Working with Carpe Diem over the years has been energizing and empowering for the multiple ways in which our programs facilitate reconnection and raise awareness. For many of us born into a US lifestyle, we take for granted so many aspects of it—water coming out of our faucets, electricity at the flip of a switch, food consistently available at grocery stores. But to what extent are we aware of where this all comes from? Asking these difficult questions, rather than choosing to remain ignorant of their answers, is part of a larger process of stepping into harmony with oneself and the world around us. And what is powerful about the way in which Carpe Diem goes about the process of awareness-raising is that we experience that connection, through sight, sound, smell, taste and touch.
Shortly after moving south to Tucson for continued elaboration of the Indigenous America (IAM) semester, I stepped into an eye-opening lesson about realities of energy production in the Southwest that reminds me of this process of reconnection. Through members of the Hopi and Navajo communities to which we will travel on the IAM semester, I learned that from 1971-2005, Peabody Coal used water from the Navajo aquifer to slurry coal along a 275-mile pipeline to the Mohave Generating Station for the purpose of providing electric power to burgeoning cities and towns in southern California, Arizona and Nevada.
For Hopi and Navajo people in the coal-producing region, the results were dislocation, deleterious health effects, drying up of springs, and disruption of sacred sites, though it did provide employment opportunities. For city residents in the southwest region, the result was consistent access to low-cost electric power and all aspects of ‘development’ that such power permitted. Though these populations were connected through the natural resources being utilized, few who benefited from electric power in the southwest region were aware of what the impact of their use of it was, and has been, for Navajo and Hopi people in the Black Mesa region.

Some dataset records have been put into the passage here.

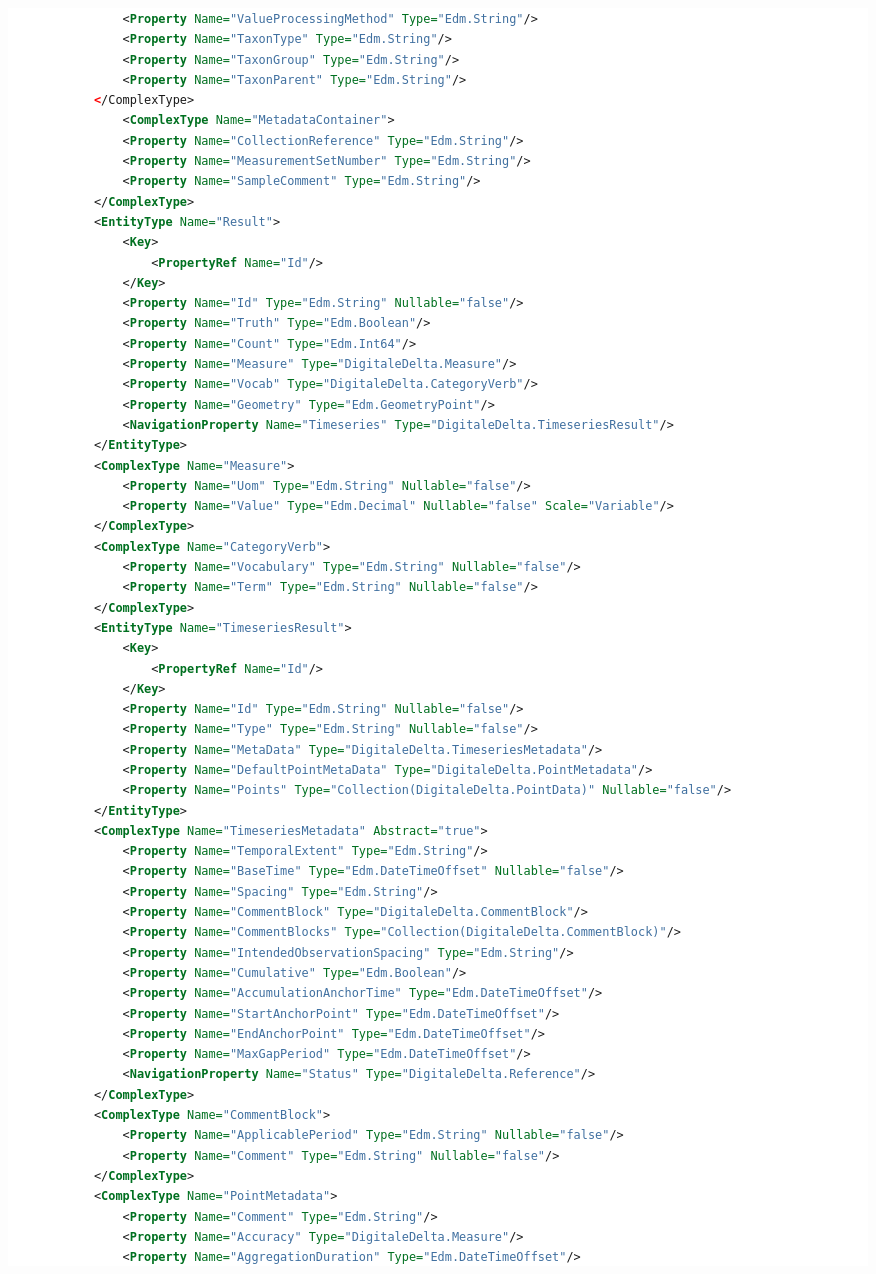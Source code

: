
 ``` XML
                <Property Name="ValueProcessingMethod" Type="Edm.String"/>
                <Property Name="TaxonType" Type="Edm.String"/>
                <Property Name="TaxonGroup" Type="Edm.String"/>
                <Property Name="TaxonParent" Type="Edm.String"/>
            </ComplexType>
                <ComplexType Name="MetadataContainer">
                <Property Name="CollectionReference" Type="Edm.String"/>
                <Property Name="MeasurementSetNumber" Type="Edm.String"/>
                <Property Name="SampleComment" Type="Edm.String"/>
            </ComplexType>
            <EntityType Name="Result">
                <Key>
                    <PropertyRef Name="Id"/>
                </Key>
                <Property Name="Id" Type="Edm.String" Nullable="false"/>
                <Property Name="Truth" Type="Edm.Boolean"/>
                <Property Name="Count" Type="Edm.Int64"/>
                <Property Name="Measure" Type="DigitaleDelta.Measure"/>
                <Property Name="Vocab" Type="DigitaleDelta.CategoryVerb"/>
                <Property Name="Geometry" Type="Edm.GeometryPoint"/>
                <NavigationProperty Name="Timeseries" Type="DigitaleDelta.TimeseriesResult"/>
            </EntityType>
            <ComplexType Name="Measure">
                <Property Name="Uom" Type="Edm.String" Nullable="false"/>
                <Property Name="Value" Type="Edm.Decimal" Nullable="false" Scale="Variable"/>
            </ComplexType>
            <ComplexType Name="CategoryVerb">
                <Property Name="Vocabulary" Type="Edm.String" Nullable="false"/>
                <Property Name="Term" Type="Edm.String" Nullable="false"/>
            </ComplexType>
            <EntityType Name="TimeseriesResult">
                <Key>
                    <PropertyRef Name="Id"/>
                </Key>
                <Property Name="Id" Type="Edm.String" Nullable="false"/>
                <Property Name="Type" Type="Edm.String" Nullable="false"/>
                <Property Name="MetaData" Type="DigitaleDelta.TimeseriesMetadata"/>
                <Property Name="DefaultPointMetaData" Type="DigitaleDelta.PointMetadata"/>
                <Property Name="Points" Type="Collection(DigitaleDelta.PointData)" Nullable="false"/>
            </EntityType>
            <ComplexType Name="TimeseriesMetadata" Abstract="true">
                <Property Name="TemporalExtent" Type="Edm.String"/>
                <Property Name="BaseTime" Type="Edm.DateTimeOffset" Nullable="false"/>
                <Property Name="Spacing" Type="Edm.String"/>
                <Property Name="CommentBlock" Type="DigitaleDelta.CommentBlock"/>
                <Property Name="CommentBlocks" Type="Collection(DigitaleDelta.CommentBlock)"/>
                <Property Name="IntendedObservationSpacing" Type="Edm.String"/>
                <Property Name="Cumulative" Type="Edm.Boolean"/>
                <Property Name="AccumulationAnchorTime" Type="Edm.DateTimeOffset"/>
                <Property Name="StartAnchorPoint" Type="Edm.DateTimeOffset"/>
                <Property Name="EndAnchorPoint" Type="Edm.DateTimeOffset"/>
                <Property Name="MaxGapPeriod" Type="Edm.DateTimeOffset"/>
                <NavigationProperty Name="Status" Type="DigitaleDelta.Reference"/>
            </ComplexType>
            <ComplexType Name="CommentBlock">
                <Property Name="ApplicablePeriod" Type="Edm.String" Nullable="false"/>
                <Property Name="Comment" Type="Edm.String" Nullable="false"/>
            </ComplexType>
            <ComplexType Name="PointMetadata">
                <Property Name="Comment" Type="Edm.String"/>
                <Property Name="Accuracy" Type="DigitaleDelta.Measure"/>
                <Property Name="AggregationDuration" Type="Edm.DateTimeOffset"/>
```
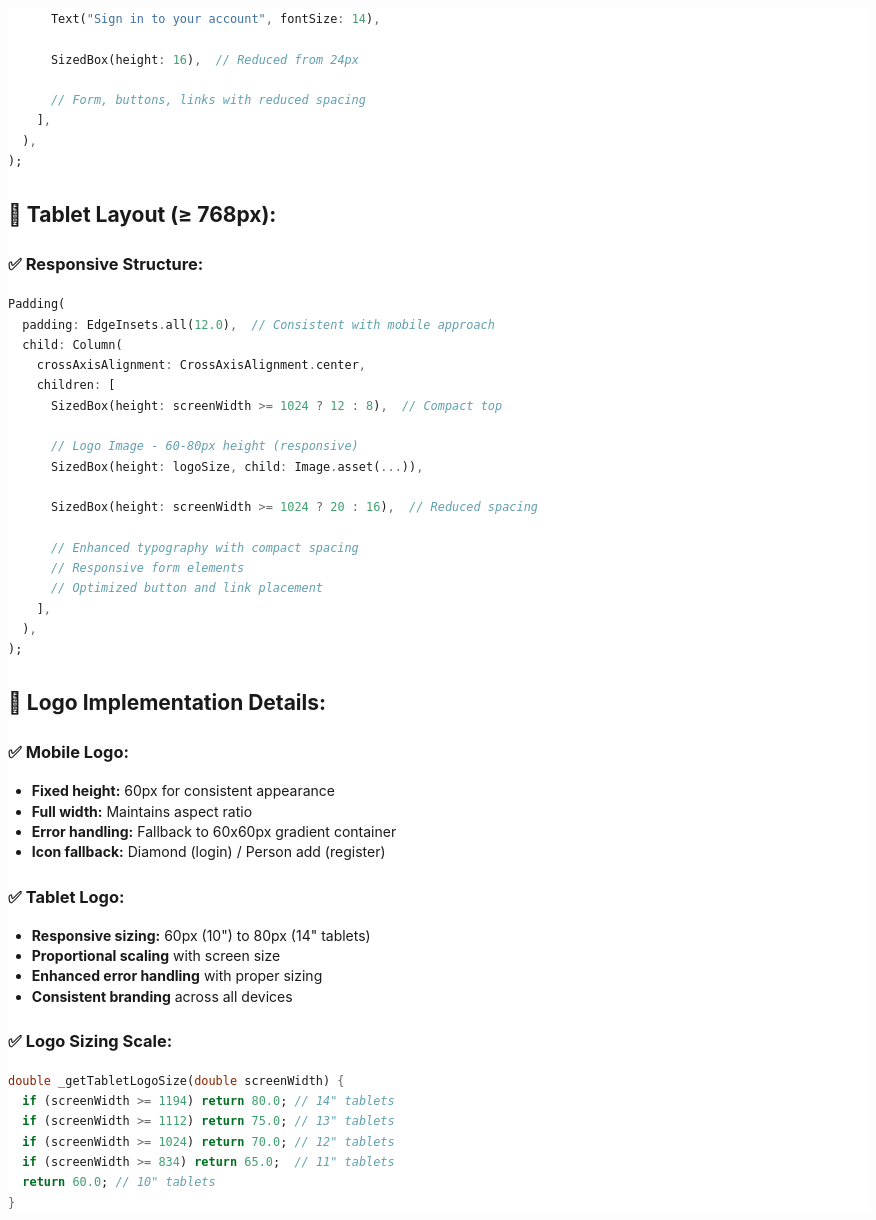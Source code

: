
 ```dart
      Text("Sign in to your account", fontSize: 14),
      
      SizedBox(height: 16),  // Reduced from 24px
      
      // Form, buttons, links with reduced spacing
    ],
  ),
);
```

## 📱 **Tablet Layout (≥ 768px):**

### **✅ Responsive Structure:**
```dart
Padding(
  padding: EdgeInsets.all(12.0),  // Consistent with mobile approach
  child: Column(
    crossAxisAlignment: CrossAxisAlignment.center,
    children: [
      SizedBox(height: screenWidth >= 1024 ? 12 : 8),  // Compact top
      
      // Logo Image - 60-80px height (responsive)
      SizedBox(height: logoSize, child: Image.asset(...)),
      
      SizedBox(height: screenWidth >= 1024 ? 20 : 16),  // Reduced spacing
      
      // Enhanced typography with compact spacing
      // Responsive form elements
      // Optimized button and link placement
    ],
  ),
);
```

## 🎯 **Logo Implementation Details:**

### **✅ Mobile Logo:**
- **Fixed height:** 60px for consistent appearance
- **Full width:** Maintains aspect ratio
- **Error handling:** Fallback to 60x60px gradient container
- **Icon fallback:** Diamond (login) / Person add (register)

### **✅ Tablet Logo:**
- **Responsive sizing:** 60px (10") to 80px (14" tablets)
- **Proportional scaling** with screen size
- **Enhanced error handling** with proper sizing
- **Consistent branding** across all devices

### **✅ Logo Sizing Scale:**
```dart
double _getTabletLogoSize(double screenWidth) {
  if (screenWidth >= 1194) return 80.0; // 14" tablets
  if (screenWidth >= 1112) return 75.0; // 13" tablets
  if (screenWidth >= 1024) return 70.0; // 12" tablets
  if (screenWidth >= 834) return 65.0;  // 11" tablets
  return 60.0; // 10" tablets
}
```
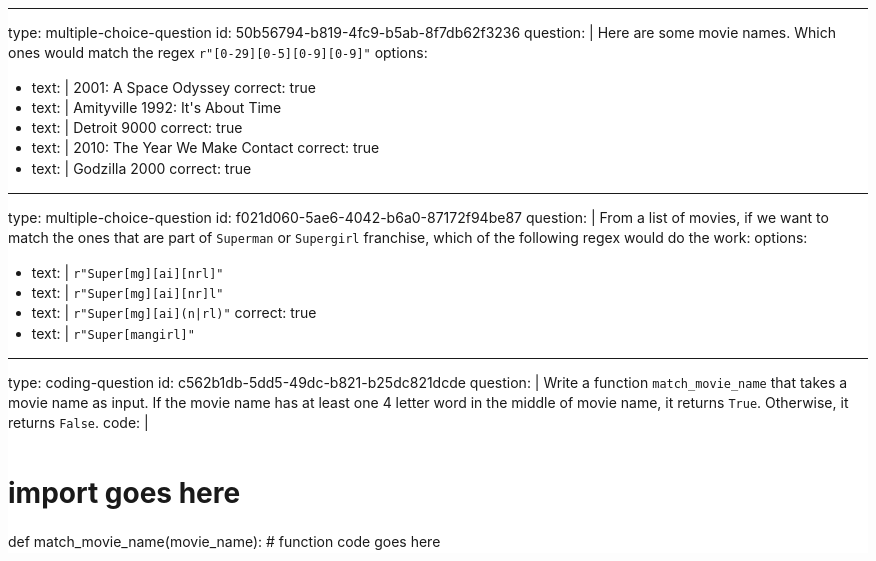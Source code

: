 
---
type: multiple-choice-question
id: 50b56794-b819-4fc9-b5ab-8f7db62f3236
question: |
  Here are some movie names. Which ones would match the regex `r"[0-29][0-5][0-9][0-9]"`
options:
  - text: |
      2001: A Space Odyssey
    correct: true
  - text: |
      Amityville 1992: It's About Time
  - text: |
      Detroit 9000
    correct: true
  - text: |
      2010: The Year We Make Contact
    correct: true
  - text: |
      Godzilla 2000
    correct: true

---
type: multiple-choice-question
id: f021d060-5ae6-4042-b6a0-87172f94be87
question: |
  From a list of movies, if we want to match the ones that are part of `Superman` or `Supergirl` franchise, which of the following regex would do the work:
options:
  - text: |
      `r"Super[mg][ai][nrl]"`
  - text: |
      `r"Super[mg][ai][nr]l"`
  - text: |
      `r"Super[mg][ai](n|rl)"`
    correct: true
  - text: |
      `r"Super[mangirl]"`

---
type: coding-question
id: c562b1db-5dd5-49dc-b821-b25dc821dcde
question: |
  Write a function `match_movie_name` that takes a movie name as input. If the movie name has at least one 4 letter word in the middle of movie name, it returns `True`. Otherwise, it returns `False`.
code: |
  # import goes here

  def match_movie_name(movie_name):
      # function code goes here

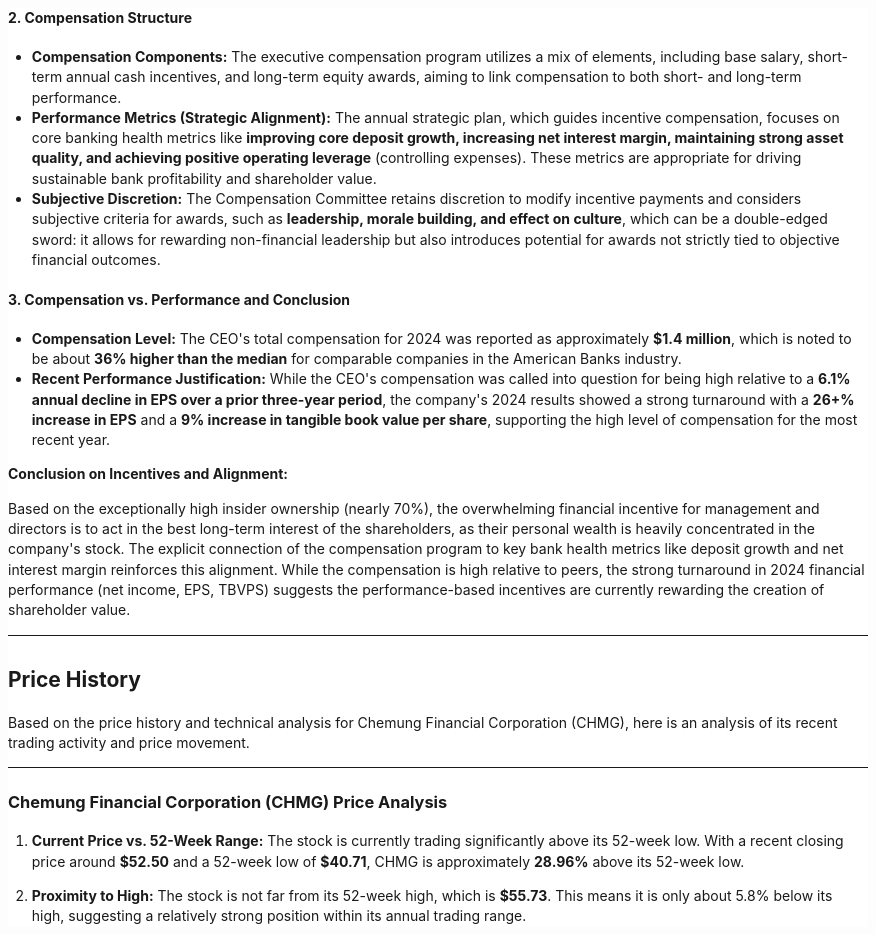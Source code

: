 #### **2. Compensation Structure**

*   **Compensation Components:** The executive compensation program utilizes a mix of elements, including base salary, short-term annual cash incentives, and long-term equity awards, aiming to link compensation to both short- and long-term performance.
*   **Performance Metrics (Strategic Alignment):** The annual strategic plan, which guides incentive compensation, focuses on core banking health metrics like **improving core deposit growth, increasing net interest margin, maintaining strong asset quality, and achieving positive operating leverage** (controlling expenses). These metrics are appropriate for driving sustainable bank profitability and shareholder value.
*   **Subjective Discretion:** The Compensation Committee retains discretion to modify incentive payments and considers subjective criteria for awards, such as **leadership, morale building, and effect on culture**, which can be a double-edged sword: it allows for rewarding non-financial leadership but also introduces potential for awards not strictly tied to objective financial outcomes.

#### **3. Compensation vs. Performance and Conclusion**

*   **Compensation Level:** The CEO's total compensation for 2024 was reported as approximately **$1.4 million**, which is noted to be about **36% higher than the median** for comparable companies in the American Banks industry.
*   **Recent Performance Justification:** While the CEO's compensation was called into question for being high relative to a **6.1% annual decline in EPS over a prior three-year period**, the company's 2024 results showed a strong turnaround with a **26+% increase in EPS** and a **9% increase in tangible book value per share**, supporting the high level of compensation for the most recent year.

**Conclusion on Incentives and Alignment:**

Based on the exceptionally high insider ownership (nearly 70%), the overwhelming financial incentive for management and directors is to act in the best long-term interest of the shareholders, as their personal wealth is heavily concentrated in the company's stock. The explicit connection of the compensation program to key bank health metrics like deposit growth and net interest margin reinforces this alignment. While the compensation is high relative to peers, the strong turnaround in 2024 financial performance (net income, EPS, TBVPS) suggests the performance-based incentives are currently rewarding the creation of shareholder value.

---

## Price History

Based on the price history and technical analysis for Chemung Financial Corporation (CHMG), here is an analysis of its recent trading activity and price movement.

***

### Chemung Financial Corporation (CHMG) Price Analysis

1.  **Current Price vs. 52-Week Range:** The stock is currently trading significantly above its 52-week low. With a recent closing price around **\$52.50** and a 52-week low of **\$40.71**, CHMG is approximately **28.96%** above its 52-week low.

2.  **Proximity to High:** The stock is not far from its 52-week high, which is **\$55.73**. This means it is only about 5.8% below its high, suggesting a relatively strong position within its annual trading range.
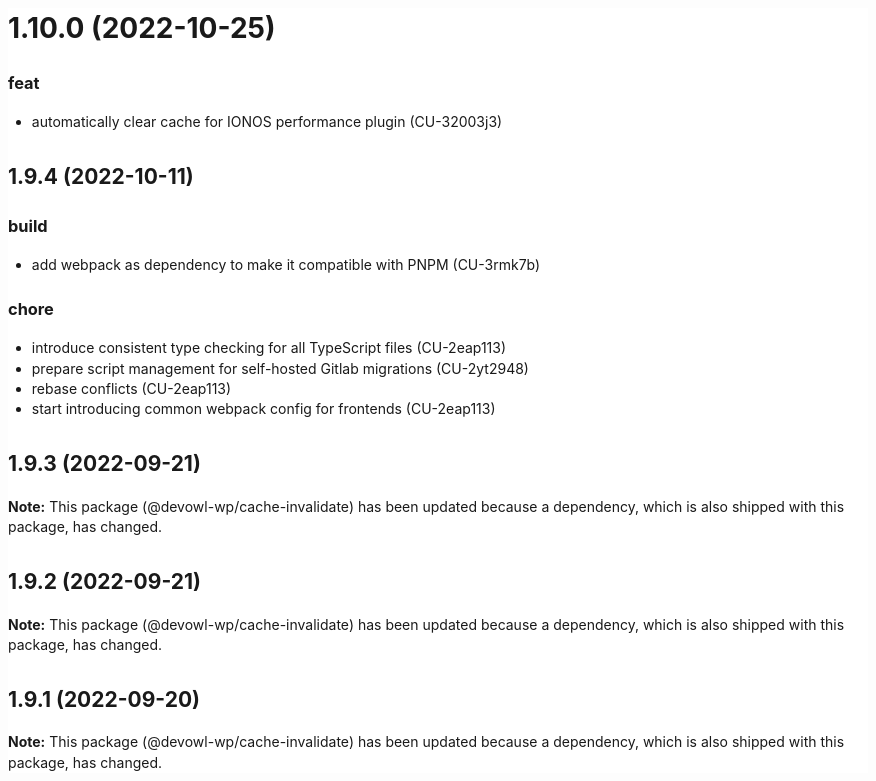



# 1.10.0 (2022-10-25)


### feat

* automatically clear cache for IONOS performance plugin (CU-32003j3)





## 1.9.4 (2022-10-11)


### build

* add webpack as dependency to make it compatible with PNPM (CU-3rmk7b)


### chore

* introduce consistent type checking for all TypeScript files (CU-2eap113)
* prepare script management for self-hosted Gitlab migrations (CU-2yt2948)
* rebase conflicts (CU-2eap113)
* start introducing common webpack config for frontends (CU-2eap113)





## 1.9.3 (2022-09-21)

**Note:** This package (@devowl-wp/cache-invalidate) has been updated because a dependency, which is also shipped with this package, has changed.





## 1.9.2 (2022-09-21)

**Note:** This package (@devowl-wp/cache-invalidate) has been updated because a dependency, which is also shipped with this package, has changed.





## 1.9.1 (2022-09-20)

**Note:** This package (@devowl-wp/cache-invalidate) has been updated because a dependency, which is also shipped with this package, has changed.




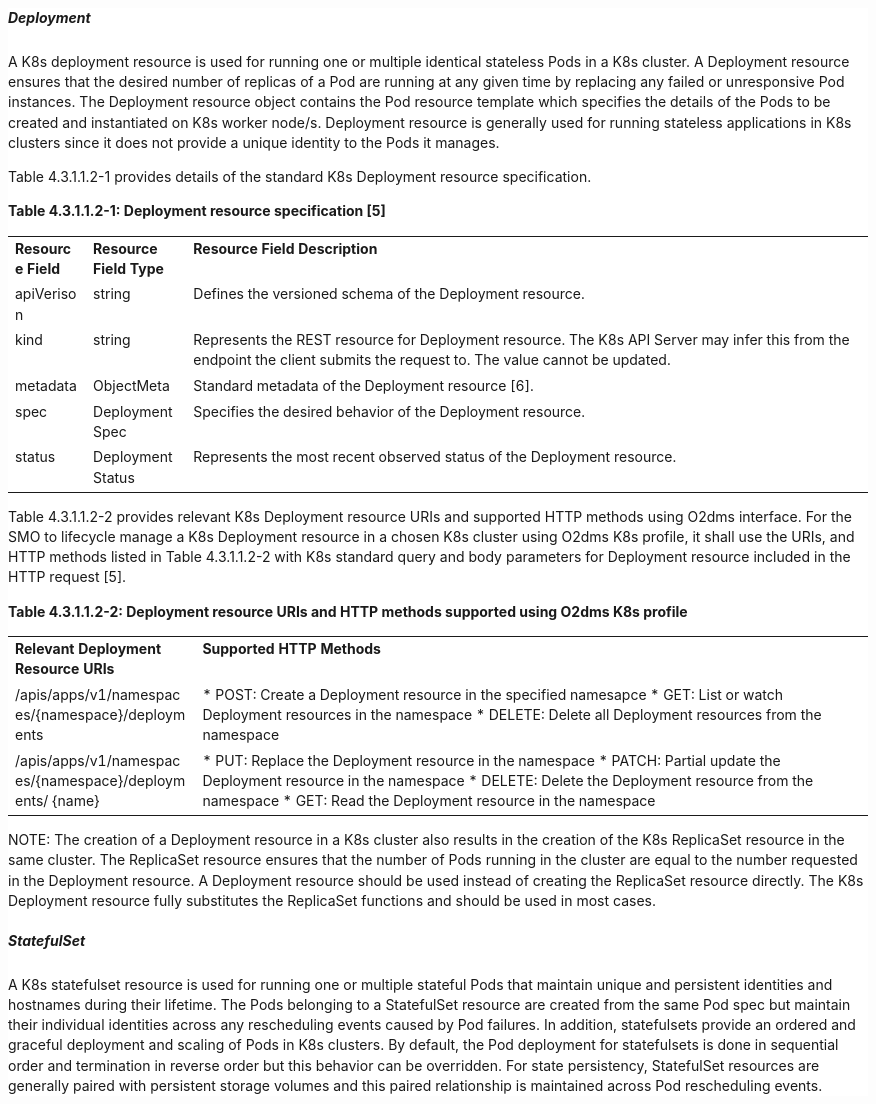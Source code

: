##### Deployment

A K8s deployment resource is used for running one or multiple identical stateless Pods in a K8s cluster. A Deployment resource ensures that the desired number of replicas of a Pod are running at any given time by replacing any failed or unresponsive Pod instances. The Deployment resource object contains the Pod resource template which specifies the details of the Pods to be created and instantiated on K8s worker node/s. Deployment resource is generally used for running stateless applications in K8s clusters since it does not provide a unique identity to the Pods it manages.

Table 4.3.1.1.2-1 provides details of the standard K8s Deployment resource specification.

**Table 4.3.1.1.2-1: Deployment resource specification [5]**

|  |  |  |
| --- | --- | --- |
| **Resource Field** | **Resource Field Type** | **Resource Field Description** |
| apiVerison | string | Defines the versioned schema of the Deployment resource. |
| kind | string | Represents the REST resource for Deployment resource. The K8s API Server may infer this from the endpoint the client submits the request to. The value cannot be updated. |
| metadata | ObjectMeta | Standard metadata of the Deployment resource [6]. |
| spec | DeploymentSpec | Specifies the desired behavior of the Deployment resource. |
| status | DeploymentStatus | Represents the most recent observed status of the Deployment resource. |

Table 4.3.1.1.2-2 provides relevant K8s Deployment resource URIs and supported HTTP methods using O2dms interface. For the SMO to lifecycle manage a K8s Deployment resource in a chosen K8s cluster using O2dms K8s profile, it shall use the URIs, and HTTP methods listed in Table 4.3.1.1.2-2 with K8s standard query and body parameters for Deployment resource included in the HTTP request [5].

**Table 4.3.1.1.2-2: Deployment resource URIs and HTTP methods supported using O2dms K8s profile**

|  |  |
| --- | --- |
| **Relevant Deployment Resource URIs** | **Supported HTTP Methods** |
| /apis/apps/v1/namespaces/{namespace}/deployments | * POST: Create a Deployment resource in the specified namesapce * GET: List or watch Deployment resources in the namespace * DELETE: Delete all Deployment resources from the namespace |
| /apis/apps/v1/namespaces/{namespace}/deployments/  {name} | * PUT: Replace the Deployment resource in the namespace * PATCH: Partial update the Deployment resource in the namespace * DELETE: Delete the Deployment resource from the namespace * GET: Read the Deployment resource in the namespace |

NOTE: The creation of a Deployment resource in a K8s cluster also results in the creation of the K8s ReplicaSet resource in the same cluster. The ReplicaSet resource ensures that the number of Pods running in the cluster are equal to the number requested in the Deployment resource. A Deployment resource should be used instead of creating the ReplicaSet resource directly. The K8s Deployment resource fully substitutes the ReplicaSet functions and should be used in most cases.

##### StatefulSet

A K8s statefulset resource is used for running one or multiple stateful Pods that maintain unique and persistent identities and hostnames during their lifetime. The Pods belonging to a StatefulSet resource are created from the same Pod spec but maintain their individual identities across any rescheduling events caused by Pod failures. In addition, statefulsets provide an ordered and graceful deployment and scaling of Pods in K8s clusters. By default, the Pod deployment for statefulsets is done in sequential order and termination in reverse order but this behavior can be overridden. For state persistency, StatefulSet resources are generally paired with persistent storage volumes and this paired relationship is maintained across Pod rescheduling events.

I present here a very skeleton explanation to illustrate of the essence of disconnection between our use of power and awareness of its source. During the Indigenous America semester we will bridge that gap of understanding by bringing alive, and making tangible, these issues that form the roots of matters we otherwise might consider as simple as flicking a switch. It’s not about declaring a ‘good guy’ and ‘bad guy,’ but rather having the courage to understand how our lives connect with one another.